◆ **WHAT TO WORK ON**
Your answer is one number, how many lines in the entries include "contending".

═══ RECORD EXTRACTS ═══

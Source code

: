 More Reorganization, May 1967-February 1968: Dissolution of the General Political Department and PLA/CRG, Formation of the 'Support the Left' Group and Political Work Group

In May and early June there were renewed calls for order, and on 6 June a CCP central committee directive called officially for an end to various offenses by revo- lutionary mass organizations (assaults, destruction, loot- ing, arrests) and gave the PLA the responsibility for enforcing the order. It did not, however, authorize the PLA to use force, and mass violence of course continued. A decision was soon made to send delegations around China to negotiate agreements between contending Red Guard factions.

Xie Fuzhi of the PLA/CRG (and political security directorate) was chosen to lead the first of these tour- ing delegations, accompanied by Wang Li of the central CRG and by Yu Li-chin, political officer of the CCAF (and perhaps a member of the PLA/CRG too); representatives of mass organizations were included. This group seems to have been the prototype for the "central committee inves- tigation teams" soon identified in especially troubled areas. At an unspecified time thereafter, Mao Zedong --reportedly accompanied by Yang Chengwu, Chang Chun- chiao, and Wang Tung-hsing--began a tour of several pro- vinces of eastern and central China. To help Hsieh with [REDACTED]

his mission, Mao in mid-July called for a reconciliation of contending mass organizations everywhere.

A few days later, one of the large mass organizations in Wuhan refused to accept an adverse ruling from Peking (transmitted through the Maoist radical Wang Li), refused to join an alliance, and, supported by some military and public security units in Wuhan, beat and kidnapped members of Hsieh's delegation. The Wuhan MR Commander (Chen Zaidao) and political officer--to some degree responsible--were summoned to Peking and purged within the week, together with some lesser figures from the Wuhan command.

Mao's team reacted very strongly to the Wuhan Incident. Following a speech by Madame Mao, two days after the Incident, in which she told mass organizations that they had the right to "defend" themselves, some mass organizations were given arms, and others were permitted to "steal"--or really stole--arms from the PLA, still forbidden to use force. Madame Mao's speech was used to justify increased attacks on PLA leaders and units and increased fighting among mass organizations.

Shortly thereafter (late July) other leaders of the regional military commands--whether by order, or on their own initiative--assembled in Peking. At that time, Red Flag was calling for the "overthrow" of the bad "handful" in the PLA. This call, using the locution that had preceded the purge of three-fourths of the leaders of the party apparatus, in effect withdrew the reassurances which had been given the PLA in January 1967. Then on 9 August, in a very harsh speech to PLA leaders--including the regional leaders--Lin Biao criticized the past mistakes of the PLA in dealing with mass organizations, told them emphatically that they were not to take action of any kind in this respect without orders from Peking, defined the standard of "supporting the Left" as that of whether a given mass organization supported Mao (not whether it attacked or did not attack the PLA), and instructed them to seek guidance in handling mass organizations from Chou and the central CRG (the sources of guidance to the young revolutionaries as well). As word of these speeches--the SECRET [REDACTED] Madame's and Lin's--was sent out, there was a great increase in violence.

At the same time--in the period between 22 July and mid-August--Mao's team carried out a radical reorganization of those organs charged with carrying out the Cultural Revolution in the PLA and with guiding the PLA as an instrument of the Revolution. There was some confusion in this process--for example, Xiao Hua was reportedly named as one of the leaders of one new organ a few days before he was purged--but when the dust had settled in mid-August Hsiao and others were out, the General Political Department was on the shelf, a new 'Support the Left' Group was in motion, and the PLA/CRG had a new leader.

═══

◆ **TASK RESULT**
2